For network training and testing, a standard feed-forward-back-propagation network using one hidden layer with three units was applied using the nnet[51] and caret[52] R-packages. This artificial neural network implementation ignores individuals with missing information; therefore, only the subset of the 268 individuals with complete information for the included features was used. Regularisation with a weight decay parameter of 1 was included to minimise risk of overtraining the rather small data set. Training of the weights in the neural network was performed with a maximum of 1,000 iterations and otherwise default parameters using training data. To improve network training, dichotomous variables were encoded as 0.05 and 0.95, continuous variables were log-transformed and SNP data were additively encoded as one-column vectors with counts of minor alleles ({0,1,2}). Continuous variables were further standardised within the cross-validation, using the mean and s.d. for the given train data-split for standardising both the train and test data set (Supplementary Figure S4). In summary, we implemented a standard artificial neural network approach using good practices and building on experience in the use of artificial neural networks in biological context.

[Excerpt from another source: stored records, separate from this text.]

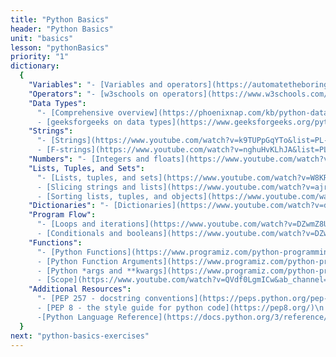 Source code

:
 ```yaml
---
title: "Python Basics"
header: "Python Basics"
unit: "basics"
lesson: "pythonBasics"
priority: "1"
dictionary:
  {
    "Variables": "- [Variables and operators](https://automatetheboringstuff.com/2e/chapter1/)",
    "Operators": "- [w3schools on operators](https://www.w3schools.com/python/python_operators.asp)",
    "Data Types":
      "- [Comprehensive overview](https://phoenixnap.com/kb/python-data-types#:~:text=Set%20Data%20Type%20%20%20Data%20Type%20,%20complex%20%28%3Cvalue%3E%29%20%205%20more%20rows%20) of standard data types\n
      - [geeksforgeeks on data types](https://www.geeksforgeeks.org/python-data-types/)",
    "Strings":
      "- [Strings](https://www.youtube.com/watch?v=k9TUPpGqYTo&list=PL-osiE80TeTt2d9bfVyTiXJA-UTHn6WwU&index=2)\n
      - [F-strings](https://www.youtube.com/watch?v=nghuHvKLhJA&list=PL-osiE80TeTt2d9bfVyTiXJA-UTHn6WwU&index=35)",
    "Numbers": "- [Integers and floats](https://www.youtube.com/watch?v=khKv-8q7YmY&list=PL-osiE80TeTt2d9bfVyTiXJA-UTHn6WwU&index=3)",
    "Lists, Tuples, and Sets":
      "- [Lists, tuples, and sets](https://www.youtube.com/watch?v=W8KRzm-HUcc&list=PL-osiE80TeTt2d9bfVyTiXJA-UTHn6WwU&index=4)\n
      - [Slicing strings and lists](https://www.youtube.com/watch?v=ajrtAuDg3yw&list=PL-osiE80TeTt2d9bfVyTiXJA-UTHn6WwU&index=19)\n
      - [Sorting lists, tuples, and objects](https://www.youtube.com/watch?v=D3JvDWO-BY4&list=PL-osiE80TeTt2d9bfVyTiXJA-UTHn6WwU&index=21)",
    "Dictionaries": "- [Dictionaries](https://www.youtube.com/watch?v=daefaLgNkw0&list=PL-osiE80TeTt2d9bfVyTiXJA-UTHn6WwU&index=5&t=234s)",
    "Program Flow":
      "- [Loops and iterations](https://www.youtube.com/watch?v=DZwmZ8Usvnk&list=PL-osiE80TeTt2d9bfVyTiXJA-UTHn6WwU&index=6)\n
      - [Conditionals and booleans](https://www.youtube.com/watch?v=DZwmZ8Usvnk&list=PL-osiE80TeTt2d9bfVyTiXJA-UTHn6WwU&index=6)",
    "Functions":
      "- [Python Functions](https://www.programiz.com/python-programming/function)\n
      - [Python Function Arguments](https://www.programiz.com/python-programming/function-argument)\n
      - [Python *args and **kwargs](https://www.programiz.com/python-programming/args-and-kwargs)\n
      - [Scope](https://www.youtube.com/watch?v=QVdf0LgmICw&ab_channel=CoreySchafer)",
    "Additional Resources":
      "- [PEP 257 - docstring conventions](https://peps.python.org/pep-0257/)\n
      - [PEP 8 - the style guide for python code](https://pep8.org/)\n
      -[Python Language Reference](https://docs.python.org/3/reference/index.html)",
  }
next: "python-basics-exercises"
---
```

Feature selection was performed by a sequential forward feature selection approach within a nested cross-validation set-up (see Supplementary Figure S4 for a schematic representation), with five outer folds and five inner folds, where the inner split was repeated five times; in total, 125 sets of features selected (this feature selection scheme represents over half a million tested models). Subjects without diabetes remission were equally distributed across the different cross-validation splits. AUC for test performance was employed as performance measure for selecting features. In cases of equally good features, one was randomly selected in the feature selection approach, and features were added as long as AUC improved by at least 0.01. This procedure was first applied to clinical features. Second, fixed sets of top-ranked clinical features constituted the basis for evaluating individual SNP importance. This approach appeared to be more successful in workflow complexity than considering the clinical and SNP features simultaneously. The final set of features was determined by all features, which was selected at least once in each of the five outer cross-validation folds, and at least X-times over all 125 feature selections, where X is 45 for clinical features and five for SNPs. The first condition is an attempt to reduce the potential risk of circularity in features selected and internal validation.

Relative importance of input variables was made based on the code described in https://beckmw.wordpress.com.

For the downstream patient stratification, an artificial neural network output score of 0.5 was used to classify predicted nonremitters from remitters. Performance improvements, as reported by categorical and continuous NRI and integrated discrimination improvement, were calculated using the PredictABEL R-package.